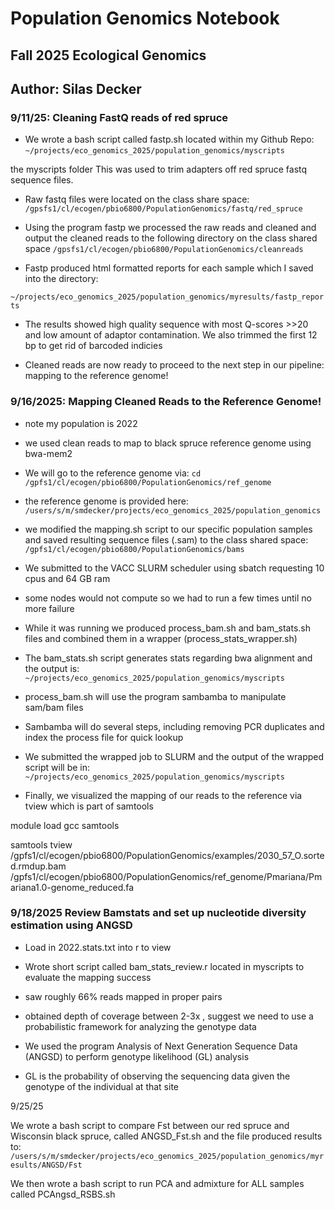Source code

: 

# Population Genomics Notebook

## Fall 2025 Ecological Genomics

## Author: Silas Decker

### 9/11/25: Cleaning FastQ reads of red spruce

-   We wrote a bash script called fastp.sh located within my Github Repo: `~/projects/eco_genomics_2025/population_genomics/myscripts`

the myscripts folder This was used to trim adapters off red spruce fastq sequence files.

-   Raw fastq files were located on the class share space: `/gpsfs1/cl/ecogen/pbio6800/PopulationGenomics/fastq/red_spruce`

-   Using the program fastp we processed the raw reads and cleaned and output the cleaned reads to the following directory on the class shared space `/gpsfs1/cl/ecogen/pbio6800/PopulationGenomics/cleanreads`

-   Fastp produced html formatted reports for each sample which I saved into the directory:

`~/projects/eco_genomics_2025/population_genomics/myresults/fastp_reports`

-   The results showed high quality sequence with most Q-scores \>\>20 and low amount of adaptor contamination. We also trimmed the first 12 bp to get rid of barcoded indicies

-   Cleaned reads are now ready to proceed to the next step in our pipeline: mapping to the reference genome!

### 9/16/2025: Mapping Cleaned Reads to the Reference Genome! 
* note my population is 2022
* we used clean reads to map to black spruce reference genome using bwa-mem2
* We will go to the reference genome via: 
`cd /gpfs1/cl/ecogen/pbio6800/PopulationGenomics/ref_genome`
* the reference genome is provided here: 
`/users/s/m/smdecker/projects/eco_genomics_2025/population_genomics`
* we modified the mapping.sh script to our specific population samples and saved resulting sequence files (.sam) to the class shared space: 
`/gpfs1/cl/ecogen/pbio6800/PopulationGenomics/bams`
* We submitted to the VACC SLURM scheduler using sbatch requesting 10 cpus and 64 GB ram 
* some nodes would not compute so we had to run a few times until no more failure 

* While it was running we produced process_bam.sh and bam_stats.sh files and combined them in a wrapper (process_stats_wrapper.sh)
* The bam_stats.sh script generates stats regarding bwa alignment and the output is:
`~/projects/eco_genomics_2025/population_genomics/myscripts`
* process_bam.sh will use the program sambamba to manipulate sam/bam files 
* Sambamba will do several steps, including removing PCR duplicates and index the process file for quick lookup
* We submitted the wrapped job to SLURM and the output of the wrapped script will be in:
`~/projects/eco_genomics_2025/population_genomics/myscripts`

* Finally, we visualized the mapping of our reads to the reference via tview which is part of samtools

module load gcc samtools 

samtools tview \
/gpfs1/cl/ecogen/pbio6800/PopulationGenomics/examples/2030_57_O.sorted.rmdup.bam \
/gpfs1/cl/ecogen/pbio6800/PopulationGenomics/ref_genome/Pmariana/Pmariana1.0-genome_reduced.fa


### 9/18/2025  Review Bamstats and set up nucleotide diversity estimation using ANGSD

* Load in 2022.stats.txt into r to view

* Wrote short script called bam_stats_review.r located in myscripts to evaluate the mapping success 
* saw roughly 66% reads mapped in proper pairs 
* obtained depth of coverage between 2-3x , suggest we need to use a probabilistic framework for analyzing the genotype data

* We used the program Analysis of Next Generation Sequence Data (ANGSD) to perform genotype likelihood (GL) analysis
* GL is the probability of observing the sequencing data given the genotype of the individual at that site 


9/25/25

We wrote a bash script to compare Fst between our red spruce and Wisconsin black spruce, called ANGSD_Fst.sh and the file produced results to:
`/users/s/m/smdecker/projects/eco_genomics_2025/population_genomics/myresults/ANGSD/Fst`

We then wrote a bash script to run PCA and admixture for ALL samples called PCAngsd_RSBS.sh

==================================================

What to work on
Please transcribe only the lines in the records above running from the line that has "in proper pairs" through the line that has "the genotype data", both included, exactly as they appear.

Reply to the exercise
* saw roughly 66% reads mapped in proper pairs 
* obtained depth of coverage between 2-3x , suggest we need to use a probabilistic framework for analyzing the genotype data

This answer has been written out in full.